Living on $100 a day doesn’t sound like much, but it’s expensive.
Basic math will save you a lot of trouble
$100 a day times 365 days equals $36,500. That’s quite a bit of money. More than a funeral attendant, travel agent, or police dispatcher would make in a year. Like I said, $100 a day isn’t as cheap as it sounds.
Most guys in their early twenties aren’t making enough to cover those expenses. You’d need to be pulling well over $40,000 to survive debt-free.
Think about your expenses in terms of percentages
$50 is not a lot of money. A new video game costs less than that. If you make $500 a week spending $50 seems like nothing.
Until you look at your expenses in terms of percentages.
That $50 is 10% of your earnings. Buying 10 new games, something that’s very easy to do, would eat up all your income.

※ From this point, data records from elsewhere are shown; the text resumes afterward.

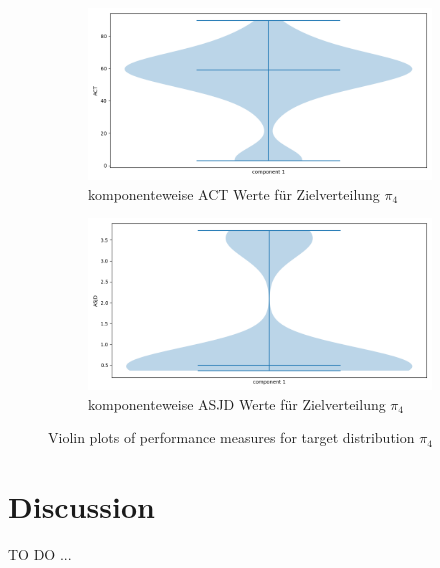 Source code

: \documentclass{scrartcl}
\begin{document}
    \begin{figure}
        \centering
        \begin{subfigure}{0.45\textheight}
              \centering
              \includegraphics[width=.8\linewidth]{../figs/ACT_pi_4.png}
              \caption{komponenteweise ACT Werte für Zielverteilung $\pi_4$}
              \label{violin_plots_pi_4_act}
        \end{subfigure}
        \begin{subfigure}{0.45\textheight}
              \centering
              \includegraphics[width=.8\linewidth]{../figs/ASJD_pi_4.png}
              \caption{komponenteweise ASJD Werte für Zielverteilung $\pi_4$}
              \label{violin_plots_pi_4_asjd}
        \end{subfigure}
        \caption{Violin plots of performance measures for target distribution $\pi_4$}
        \label{violin_plots_pi_4}
    \end{figure}

    \section{Discussion}
    TO DO ...
\end{document}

Same with one wild night at the bars. $100 in drinks and $40 in snacks and other expenses doesn’t leave you with much. $140 is 28% of your paycheck.
Over one-quarter of what you earned would be lost on an evening of sub-par entertainment.
Easiest way to save money when eating out
Look at restaurant prices and compare what you’d get with what you could make at home.
I love Chinese food. And in Peru you can get cheap fried rice and honey chicken for three bucks.
Buying rice, soy sauce, chicken, eggs, broccoli, carrots, and peas would cost me way more than three dollars. It’s cheaper for me to eat Chinese at a restaurant than it is for me to cook it at home.
Non-fast food hamburgers cost six or seven bucks. It’s less expensive for me to buy buns, ground beef, cheese, and ketchup at the grocery store. Same with sandwiches. I can make a steak sub for less than any shop.
If you want to go out and order something look at the price tag and then check to see how much it costs to make yourself. Eggs, toast and coffee are cheaper at home than some trendy cafe. Hamburgers, pancakes, and sandwiches are that way too.
Unless you want something with a lot of ingredients, like Chinese food, or a gourmet dish, like cerviche, stay in. Foods that don’t require expert preparation aren’t worth going to a restaurant for.